Rendered images with source text:
----------------

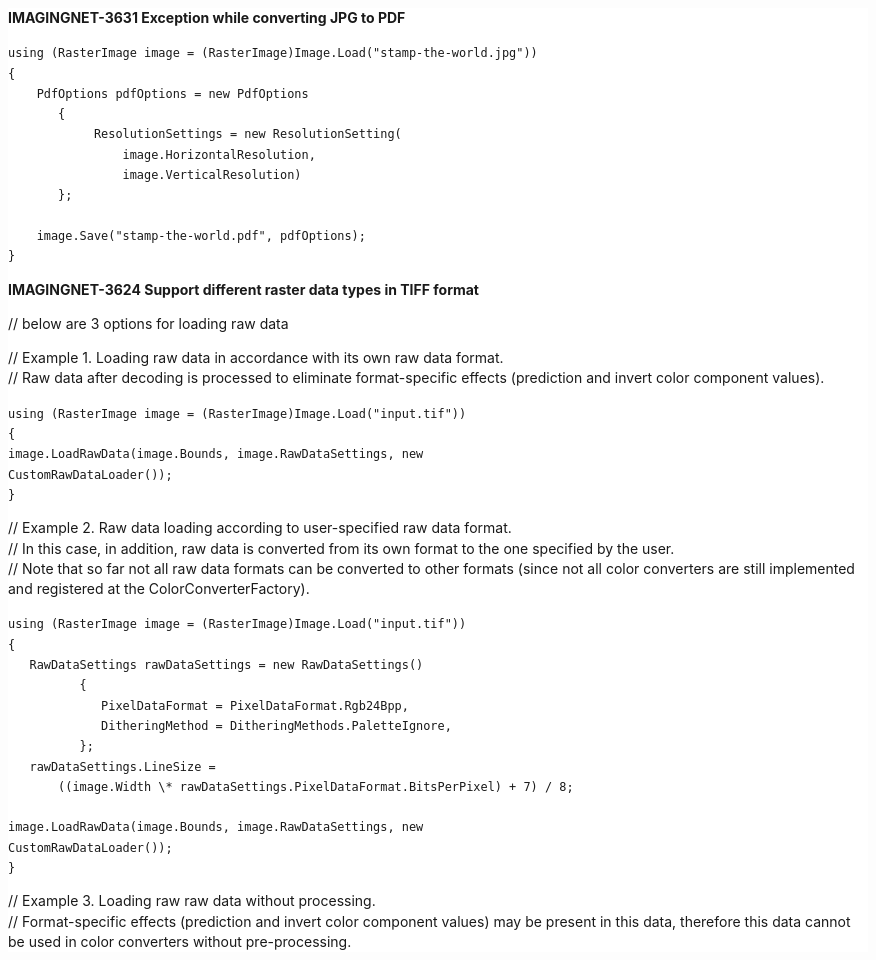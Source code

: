 **IMAGINGNET-3631 Exception while converting JPG to PDF**

```
using (RasterImage image = (RasterImage)Image.Load("stamp-the-world.jpg"))  
{  
    PdfOptions pdfOptions = new PdfOptions  
       {  
            ResolutionSettings = new ResolutionSetting(  
                image.HorizontalResolution,  
                image.VerticalResolution)  
       };  

    image.Save("stamp-the-world.pdf", pdfOptions);  
}
```

**IMAGINGNET-3624 Support different raster data types in TIFF format**

// below are 3 options for loading raw data  

// Example 1. Loading raw data in accordance with its own raw data format.  
// Raw data after decoding is processed to eliminate format-specific effects
(prediction and invert color component values).  

```
using (RasterImage image = (RasterImage)Image.Load("input.tif"))  
{  
image.LoadRawData(image.Bounds, image.RawDataSettings, new
CustomRawDataLoader());  
}  
```

// Example 2. Raw data loading according to user-specified raw data format.  
// In this case, in addition, raw data is converted from its own format to the
one specified by the user.  
// Note that so far not all raw data formats can be converted to other formats
(since not all color converters are still implemented and registered at the
ColorConverterFactory).  

```
using (RasterImage image = (RasterImage)Image.Load("input.tif"))  
{  
   RawDataSettings rawDataSettings = new RawDataSettings()  
          {  
             PixelDataFormat = PixelDataFormat.Rgb24Bpp,  
             DitheringMethod = DitheringMethods.PaletteIgnore,  
          };  
   rawDataSettings.LineSize =  
       ((image.Width \* rawDataSettings.PixelDataFormat.BitsPerPixel) + 7) / 8;  

image.LoadRawData(image.Bounds, image.RawDataSettings, new
CustomRawDataLoader());  
}  
```

// Example 3. Loading raw raw data without processing.  
// Format-specific effects (prediction and invert color component values) may be
present in this data, therefore this data cannot be used in color converters
without pre-processing.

----------------

**What is required:** Retype the data word for word and keep the pictures out of it.

**Worked solution:**
Source code

: **IMAGINGNET-3631 Exception while converting JPG to PDF**

```
using (RasterImage image = (RasterImage)Image.Load("stamp-the-world.jpg"))  
{  
    PdfOptions pdfOptions = new PdfOptions  
       {  
            ResolutionSettings = new ResolutionSetting(  
                image.HorizontalResolution,  
                image.VerticalResolution)  
       };  

    image.Save("stamp-the-world.pdf", pdfOptions);  
}
```

**IMAGINGNET-3624 Support different raster data types in TIFF format**

// below are 3 options for loading raw data  

// Example 1. Loading raw data in accordance with its own raw data format.  
// Raw data after decoding is processed to eliminate format-specific effects
(prediction and invert color component values).  

```
using (RasterImage image = (RasterImage)Image.Load("input.tif"))  
{  
image.LoadRawData(image.Bounds, image.RawDataSettings, new
CustomRawDataLoader());  
}  
```

// Example 2. Raw data loading according to user-specified raw data format.  
// In this case, in addition, raw data is converted from its own format to the
one specified by the user.  
// Note that so far not all raw data formats can be converted to other formats
(since not all color converters are still implemented and registered at the
ColorConverterFactory).  

```
using (RasterImage image = (RasterImage)Image.Load("input.tif"))  
{  
   RawDataSettings rawDataSettings = new RawDataSettings()  
          {  
             PixelDataFormat = PixelDataFormat.Rgb24Bpp,  
             DitheringMethod = DitheringMethods.PaletteIgnore,  
          };  
   rawDataSettings.LineSize =  
       ((image.Width \* rawDataSettings.PixelDataFormat.BitsPerPixel) + 7) / 8;  

image.LoadRawData(image.Bounds, image.RawDataSettings, new
CustomRawDataLoader());  
}  
```

// Example 3. Loading raw raw data without processing.  
// Format-specific effects (prediction and invert color component values) may be
present in this data, therefore this data cannot be used in color converters
without pre-processing.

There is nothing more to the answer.